§ WHAT IS REQUIRED
Give back only the lines in the records below from the one with "The stack configuration" to the one with "creation in progress](assets/cf-stack-in-progress.png)", both inclusive, word for word.

DATA section start

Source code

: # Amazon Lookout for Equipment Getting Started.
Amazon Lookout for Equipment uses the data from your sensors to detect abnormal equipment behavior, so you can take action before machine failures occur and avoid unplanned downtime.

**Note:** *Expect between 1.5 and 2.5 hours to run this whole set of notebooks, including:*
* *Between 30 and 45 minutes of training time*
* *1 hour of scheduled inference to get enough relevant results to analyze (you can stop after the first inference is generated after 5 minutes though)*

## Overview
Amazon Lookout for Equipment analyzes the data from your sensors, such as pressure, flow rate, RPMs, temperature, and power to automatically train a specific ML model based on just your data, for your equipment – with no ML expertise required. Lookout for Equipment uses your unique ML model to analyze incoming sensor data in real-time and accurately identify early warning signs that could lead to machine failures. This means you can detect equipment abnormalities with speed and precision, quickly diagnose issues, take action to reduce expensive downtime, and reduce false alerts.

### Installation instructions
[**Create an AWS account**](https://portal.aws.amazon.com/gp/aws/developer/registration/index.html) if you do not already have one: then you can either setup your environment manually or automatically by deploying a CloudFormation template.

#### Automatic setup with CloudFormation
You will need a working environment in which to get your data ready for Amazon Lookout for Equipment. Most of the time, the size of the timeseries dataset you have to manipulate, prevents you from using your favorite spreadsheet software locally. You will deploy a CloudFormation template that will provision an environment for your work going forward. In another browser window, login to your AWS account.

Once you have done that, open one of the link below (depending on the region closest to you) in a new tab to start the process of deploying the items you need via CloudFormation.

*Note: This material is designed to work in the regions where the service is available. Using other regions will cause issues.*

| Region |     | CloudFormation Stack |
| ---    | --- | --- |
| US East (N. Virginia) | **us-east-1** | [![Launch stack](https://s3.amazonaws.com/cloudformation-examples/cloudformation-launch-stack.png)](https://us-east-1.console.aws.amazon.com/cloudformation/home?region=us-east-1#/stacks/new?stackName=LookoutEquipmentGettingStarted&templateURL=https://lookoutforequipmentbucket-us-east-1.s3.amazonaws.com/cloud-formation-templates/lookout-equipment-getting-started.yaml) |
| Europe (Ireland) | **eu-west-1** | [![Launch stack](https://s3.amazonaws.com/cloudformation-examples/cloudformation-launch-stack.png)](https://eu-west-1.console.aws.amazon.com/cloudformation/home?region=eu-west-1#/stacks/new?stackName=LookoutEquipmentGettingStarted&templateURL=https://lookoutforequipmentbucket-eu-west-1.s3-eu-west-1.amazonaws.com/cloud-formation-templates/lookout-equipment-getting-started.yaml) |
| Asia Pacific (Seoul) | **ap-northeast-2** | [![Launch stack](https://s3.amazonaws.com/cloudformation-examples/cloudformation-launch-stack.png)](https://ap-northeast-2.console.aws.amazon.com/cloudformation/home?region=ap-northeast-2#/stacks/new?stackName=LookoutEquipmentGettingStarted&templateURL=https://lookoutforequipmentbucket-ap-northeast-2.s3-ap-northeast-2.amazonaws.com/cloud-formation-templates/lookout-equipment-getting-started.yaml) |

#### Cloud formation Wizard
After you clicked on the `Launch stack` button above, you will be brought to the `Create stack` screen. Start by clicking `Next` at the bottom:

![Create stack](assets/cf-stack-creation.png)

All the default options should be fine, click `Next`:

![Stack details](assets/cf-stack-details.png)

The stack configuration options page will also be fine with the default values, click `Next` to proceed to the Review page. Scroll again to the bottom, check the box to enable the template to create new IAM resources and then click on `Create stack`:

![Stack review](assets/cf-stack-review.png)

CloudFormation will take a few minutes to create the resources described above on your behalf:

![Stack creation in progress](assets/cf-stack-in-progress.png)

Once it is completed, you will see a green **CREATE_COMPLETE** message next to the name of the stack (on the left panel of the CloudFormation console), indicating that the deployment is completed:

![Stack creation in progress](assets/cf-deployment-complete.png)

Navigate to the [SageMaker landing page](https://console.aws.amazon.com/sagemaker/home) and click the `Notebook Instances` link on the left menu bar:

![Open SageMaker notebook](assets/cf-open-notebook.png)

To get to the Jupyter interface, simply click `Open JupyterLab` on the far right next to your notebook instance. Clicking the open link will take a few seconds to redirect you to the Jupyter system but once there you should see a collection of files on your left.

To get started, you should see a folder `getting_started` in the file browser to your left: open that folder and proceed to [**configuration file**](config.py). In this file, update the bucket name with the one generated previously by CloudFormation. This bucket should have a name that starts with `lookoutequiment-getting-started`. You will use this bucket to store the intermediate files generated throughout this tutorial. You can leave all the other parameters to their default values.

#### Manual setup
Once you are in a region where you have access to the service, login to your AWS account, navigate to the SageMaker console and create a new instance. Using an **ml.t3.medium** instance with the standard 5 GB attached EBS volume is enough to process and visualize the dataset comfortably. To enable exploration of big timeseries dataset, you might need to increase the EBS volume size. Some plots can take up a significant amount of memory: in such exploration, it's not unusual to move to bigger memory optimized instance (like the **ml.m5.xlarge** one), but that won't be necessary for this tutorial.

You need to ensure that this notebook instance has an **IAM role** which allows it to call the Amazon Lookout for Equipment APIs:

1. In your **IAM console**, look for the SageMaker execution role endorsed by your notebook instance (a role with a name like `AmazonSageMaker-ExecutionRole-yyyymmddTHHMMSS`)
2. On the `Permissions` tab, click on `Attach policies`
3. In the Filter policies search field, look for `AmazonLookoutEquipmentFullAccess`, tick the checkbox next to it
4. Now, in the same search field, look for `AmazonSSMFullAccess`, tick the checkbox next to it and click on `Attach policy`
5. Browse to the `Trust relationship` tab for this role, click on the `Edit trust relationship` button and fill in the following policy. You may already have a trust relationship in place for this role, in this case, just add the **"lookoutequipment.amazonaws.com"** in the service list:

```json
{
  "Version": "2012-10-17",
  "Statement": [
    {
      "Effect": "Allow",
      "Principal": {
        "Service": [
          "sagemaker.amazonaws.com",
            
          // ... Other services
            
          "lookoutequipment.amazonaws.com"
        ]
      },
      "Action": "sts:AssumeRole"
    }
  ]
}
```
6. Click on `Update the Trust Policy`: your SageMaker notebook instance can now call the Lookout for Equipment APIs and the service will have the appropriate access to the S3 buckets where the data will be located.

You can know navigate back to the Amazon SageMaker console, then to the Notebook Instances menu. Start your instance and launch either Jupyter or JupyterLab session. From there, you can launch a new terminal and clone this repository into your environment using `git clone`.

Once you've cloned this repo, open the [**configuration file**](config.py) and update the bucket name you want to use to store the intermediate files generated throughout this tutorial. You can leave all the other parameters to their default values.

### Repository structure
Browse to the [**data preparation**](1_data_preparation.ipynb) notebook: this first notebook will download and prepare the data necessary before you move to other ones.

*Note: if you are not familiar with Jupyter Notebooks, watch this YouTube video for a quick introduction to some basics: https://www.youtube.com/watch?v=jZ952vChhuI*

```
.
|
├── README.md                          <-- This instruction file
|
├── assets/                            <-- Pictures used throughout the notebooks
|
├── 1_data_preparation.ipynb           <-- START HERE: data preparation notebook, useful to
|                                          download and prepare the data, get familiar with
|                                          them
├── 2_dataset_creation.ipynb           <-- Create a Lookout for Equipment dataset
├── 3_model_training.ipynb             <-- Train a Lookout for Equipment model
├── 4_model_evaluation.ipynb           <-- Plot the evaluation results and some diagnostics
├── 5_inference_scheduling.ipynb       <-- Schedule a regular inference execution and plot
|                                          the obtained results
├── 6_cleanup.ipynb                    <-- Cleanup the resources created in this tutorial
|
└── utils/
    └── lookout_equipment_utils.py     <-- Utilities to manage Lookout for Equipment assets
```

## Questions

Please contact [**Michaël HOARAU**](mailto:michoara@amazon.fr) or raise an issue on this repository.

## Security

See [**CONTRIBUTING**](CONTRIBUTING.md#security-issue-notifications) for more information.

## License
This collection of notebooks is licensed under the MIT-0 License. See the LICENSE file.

DATA section end

§ SOLUTION
The stack configuration options page will also be fine with the default values, click `Next` to proceed to the Review page. Scroll again to the bottom, check the box to enable the template to create new IAM resources and then click on `Create stack`:

![Stack review](assets/cf-stack-review.png)

CloudFormation will take a few minutes to create the resources described above on your behalf:

![Stack creation in progress](assets/cf-stack-in-progress.png)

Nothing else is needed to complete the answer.